In [1]:

# run main function
path = "/mnt/c/mldata/aliccp"
log_path = "/mnt/c/mldata/aliccp"

In [4]:
import os
import pprint
import tempfile
import argparse

from typing import Dict, Text
import pandas as pd
import numpy as np
import tensorflow as tf
import mlflow
import tensorflow_recommenders as tfrs
import datetime
import gc


df_train = pd.read_parquet(path+'/train_processed/')
print(len(df_train))

#filter out long tail products and reduce size of dataset
df_train['counter'] = 1
df_agg = df_train[['item_id','counter']].groupby('item_id').count()
df_agg = df_agg.sort_values("counter",ascending=False)[:10000]
df_train = pd.merge(df_agg, df_train, on=['item_id', 'item_id'], how='left')
print(len(df_train))
df_train['counter'] = 1
cust_agg = df_train[['user_id','counter']].groupby('user_id').count()
cust_agg = cust_agg.sort_values("counter",ascending=False)[:8000]
df_train = pd.merge(cust_agg, df_train, on=['user_id', 'user_id'], how='left')
print(len(df_train))

train = df_train[df_train['click']==1][['item_id','user_id']]
features = ['item_id','user_id']
for i in features:
    train[i] = pd.to_numeric(train[i], errors='coerce',downcast="integer")
train= train.dropna()

items = train['item_id'].unique()
items = tf.convert_to_tensor(items, dtype=tf.int64)

train = tf.convert_to_tensor(train, dtype=tf.int64)


train = tf.data.Dataset.from_tensor_slices(train)

interactions = train.map(lambda x: {
    "item_id": x[0],
    "user_id": x[1],
})

item_ds = tf.data.Dataset.from_tensor_slices(items)

tf.random.set_seed(42)
shuffled = interactions.shuffle(100000, seed=42, reshuffle_each_iteration=False)

split = round(len(shuffled)*.8)

train = shuffled.take(split)
test = shuffled.skip(split).take(len(shuffled)-split)

item_ds = item_ds.batch(1_000)
user_ids = interactions.batch(1_000_000).map(lambda x: x["user_id"])

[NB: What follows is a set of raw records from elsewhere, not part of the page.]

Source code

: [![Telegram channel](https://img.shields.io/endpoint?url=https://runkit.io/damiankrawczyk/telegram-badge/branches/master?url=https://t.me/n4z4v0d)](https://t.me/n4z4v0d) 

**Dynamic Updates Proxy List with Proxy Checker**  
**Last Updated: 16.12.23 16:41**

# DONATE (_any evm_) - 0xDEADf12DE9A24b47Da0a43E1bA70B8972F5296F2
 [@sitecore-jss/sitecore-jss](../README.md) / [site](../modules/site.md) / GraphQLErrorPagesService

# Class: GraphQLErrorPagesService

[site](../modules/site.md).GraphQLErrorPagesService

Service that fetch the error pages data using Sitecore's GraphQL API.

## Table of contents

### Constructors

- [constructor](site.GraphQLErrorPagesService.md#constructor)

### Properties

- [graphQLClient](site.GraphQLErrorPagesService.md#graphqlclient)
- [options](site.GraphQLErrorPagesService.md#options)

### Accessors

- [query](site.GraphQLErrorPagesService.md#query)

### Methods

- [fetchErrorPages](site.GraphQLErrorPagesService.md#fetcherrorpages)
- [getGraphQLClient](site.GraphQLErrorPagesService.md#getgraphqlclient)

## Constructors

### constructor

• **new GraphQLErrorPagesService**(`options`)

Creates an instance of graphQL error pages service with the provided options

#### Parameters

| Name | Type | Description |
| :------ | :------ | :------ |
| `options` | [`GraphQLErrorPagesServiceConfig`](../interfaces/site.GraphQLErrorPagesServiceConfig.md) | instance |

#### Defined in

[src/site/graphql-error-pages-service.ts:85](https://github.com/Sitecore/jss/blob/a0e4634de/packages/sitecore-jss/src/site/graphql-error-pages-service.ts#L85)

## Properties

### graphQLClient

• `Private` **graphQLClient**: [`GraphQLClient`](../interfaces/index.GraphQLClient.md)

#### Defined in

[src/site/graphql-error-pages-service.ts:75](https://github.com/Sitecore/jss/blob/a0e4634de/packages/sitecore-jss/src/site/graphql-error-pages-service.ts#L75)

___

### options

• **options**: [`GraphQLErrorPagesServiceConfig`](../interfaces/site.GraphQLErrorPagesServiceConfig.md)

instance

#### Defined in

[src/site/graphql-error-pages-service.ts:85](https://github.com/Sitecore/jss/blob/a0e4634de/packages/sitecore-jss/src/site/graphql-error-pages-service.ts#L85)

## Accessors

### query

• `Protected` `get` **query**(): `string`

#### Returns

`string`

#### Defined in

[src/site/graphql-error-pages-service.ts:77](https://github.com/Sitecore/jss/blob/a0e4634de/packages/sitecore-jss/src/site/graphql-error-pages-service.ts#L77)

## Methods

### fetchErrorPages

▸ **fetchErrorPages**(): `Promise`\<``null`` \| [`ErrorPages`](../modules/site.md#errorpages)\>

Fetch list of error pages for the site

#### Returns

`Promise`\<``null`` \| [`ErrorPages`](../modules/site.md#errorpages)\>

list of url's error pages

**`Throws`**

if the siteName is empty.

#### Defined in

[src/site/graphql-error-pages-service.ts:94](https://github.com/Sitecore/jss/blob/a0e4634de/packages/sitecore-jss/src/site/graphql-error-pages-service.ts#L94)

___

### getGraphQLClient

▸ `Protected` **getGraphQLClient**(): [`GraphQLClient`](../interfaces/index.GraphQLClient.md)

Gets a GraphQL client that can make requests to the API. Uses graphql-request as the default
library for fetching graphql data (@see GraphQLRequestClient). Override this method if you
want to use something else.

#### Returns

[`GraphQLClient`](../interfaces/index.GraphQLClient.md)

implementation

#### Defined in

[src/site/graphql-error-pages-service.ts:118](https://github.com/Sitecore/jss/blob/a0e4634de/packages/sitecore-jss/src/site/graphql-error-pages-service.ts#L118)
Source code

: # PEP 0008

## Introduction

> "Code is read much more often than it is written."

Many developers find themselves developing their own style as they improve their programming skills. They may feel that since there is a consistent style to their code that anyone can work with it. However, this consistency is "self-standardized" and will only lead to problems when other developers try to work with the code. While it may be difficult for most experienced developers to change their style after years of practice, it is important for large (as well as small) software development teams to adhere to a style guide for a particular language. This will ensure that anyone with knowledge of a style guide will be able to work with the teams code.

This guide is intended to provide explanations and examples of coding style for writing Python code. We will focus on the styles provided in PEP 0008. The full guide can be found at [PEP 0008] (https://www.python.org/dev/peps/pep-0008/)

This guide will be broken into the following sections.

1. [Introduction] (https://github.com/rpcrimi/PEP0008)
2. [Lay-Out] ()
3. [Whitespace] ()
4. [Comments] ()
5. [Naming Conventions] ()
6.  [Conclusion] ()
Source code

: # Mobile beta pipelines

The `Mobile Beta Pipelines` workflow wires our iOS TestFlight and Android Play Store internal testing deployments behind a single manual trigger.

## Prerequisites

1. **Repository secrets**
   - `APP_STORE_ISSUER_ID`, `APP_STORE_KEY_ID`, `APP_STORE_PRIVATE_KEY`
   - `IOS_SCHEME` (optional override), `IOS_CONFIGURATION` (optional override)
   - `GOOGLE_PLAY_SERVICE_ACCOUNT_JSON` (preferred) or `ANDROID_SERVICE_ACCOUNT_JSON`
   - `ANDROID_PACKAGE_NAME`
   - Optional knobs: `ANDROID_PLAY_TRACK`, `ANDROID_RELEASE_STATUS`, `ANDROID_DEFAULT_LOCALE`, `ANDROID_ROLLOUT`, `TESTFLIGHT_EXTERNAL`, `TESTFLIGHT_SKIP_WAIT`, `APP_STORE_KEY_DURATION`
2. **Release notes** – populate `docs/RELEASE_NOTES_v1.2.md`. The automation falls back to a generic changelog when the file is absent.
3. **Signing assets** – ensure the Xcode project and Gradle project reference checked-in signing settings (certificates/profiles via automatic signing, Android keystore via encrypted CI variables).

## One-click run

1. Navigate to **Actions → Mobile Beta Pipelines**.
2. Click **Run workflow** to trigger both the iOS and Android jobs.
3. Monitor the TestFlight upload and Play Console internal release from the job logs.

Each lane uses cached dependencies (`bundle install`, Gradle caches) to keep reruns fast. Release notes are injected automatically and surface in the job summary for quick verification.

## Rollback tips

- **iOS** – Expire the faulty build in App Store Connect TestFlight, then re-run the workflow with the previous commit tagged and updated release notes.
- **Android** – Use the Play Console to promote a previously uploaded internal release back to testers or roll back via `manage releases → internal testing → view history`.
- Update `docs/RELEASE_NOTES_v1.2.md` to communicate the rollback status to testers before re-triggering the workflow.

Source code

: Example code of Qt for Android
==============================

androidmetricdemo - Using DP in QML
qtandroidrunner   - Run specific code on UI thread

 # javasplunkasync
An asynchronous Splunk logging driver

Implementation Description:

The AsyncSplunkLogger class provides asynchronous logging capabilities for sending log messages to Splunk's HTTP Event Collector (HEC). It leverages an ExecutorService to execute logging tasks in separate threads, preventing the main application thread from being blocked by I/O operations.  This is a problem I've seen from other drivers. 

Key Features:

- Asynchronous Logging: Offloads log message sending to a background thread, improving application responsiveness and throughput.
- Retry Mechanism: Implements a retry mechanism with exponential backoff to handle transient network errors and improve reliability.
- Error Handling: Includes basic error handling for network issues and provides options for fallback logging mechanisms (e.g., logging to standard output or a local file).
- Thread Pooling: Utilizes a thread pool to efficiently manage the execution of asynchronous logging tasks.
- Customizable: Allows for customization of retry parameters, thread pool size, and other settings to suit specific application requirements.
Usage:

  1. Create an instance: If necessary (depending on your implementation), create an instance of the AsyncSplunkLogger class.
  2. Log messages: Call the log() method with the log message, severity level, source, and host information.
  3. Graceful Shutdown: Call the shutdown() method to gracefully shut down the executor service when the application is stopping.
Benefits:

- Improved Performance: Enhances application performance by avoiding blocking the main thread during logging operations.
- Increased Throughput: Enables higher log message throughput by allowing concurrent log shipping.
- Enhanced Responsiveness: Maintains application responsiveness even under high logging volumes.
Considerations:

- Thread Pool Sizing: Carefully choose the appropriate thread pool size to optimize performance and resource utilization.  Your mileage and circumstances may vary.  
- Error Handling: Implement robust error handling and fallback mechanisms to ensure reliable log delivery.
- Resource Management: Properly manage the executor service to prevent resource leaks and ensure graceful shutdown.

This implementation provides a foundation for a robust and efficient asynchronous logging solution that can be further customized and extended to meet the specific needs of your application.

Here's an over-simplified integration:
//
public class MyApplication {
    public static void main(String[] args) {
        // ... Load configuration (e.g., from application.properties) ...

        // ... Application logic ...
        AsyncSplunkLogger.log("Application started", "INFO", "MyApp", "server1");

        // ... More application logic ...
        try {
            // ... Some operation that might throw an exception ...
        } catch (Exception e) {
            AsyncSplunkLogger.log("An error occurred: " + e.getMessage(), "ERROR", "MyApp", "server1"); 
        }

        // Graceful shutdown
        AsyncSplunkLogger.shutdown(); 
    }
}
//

unique_items = np.unique(np.concatenate(list(item_ds)))
unique_user_ids = np.unique(np.concatenate(list(user_ids)))

embedding_dimension = 64
mlflow.log_param("embedding_dimension", embedding_dimension)

user_model = tf.keras.Sequential([
tf.keras.layers.IntegerLookup(
    vocabulary=unique_user_ids, mask_token=None),
# We add an additional embedding to account for unknown tokens.
tf.keras.layers.Embedding(len(unique_user_ids) + 1, embedding_dimension)
])

item_model = tf.keras.Sequential([
tf.keras.layers.IntegerLookup(
    vocabulary=unique_items, mask_token=None),
tf.keras.layers.Embedding(len(unique_items) + 1, embedding_dimension)
])

metrics = tfrs.metrics.FactorizedTopK(candidates=item_ds.batch(128).map(item_model))

task = tfrs.tasks.Retrieval(metrics=metrics)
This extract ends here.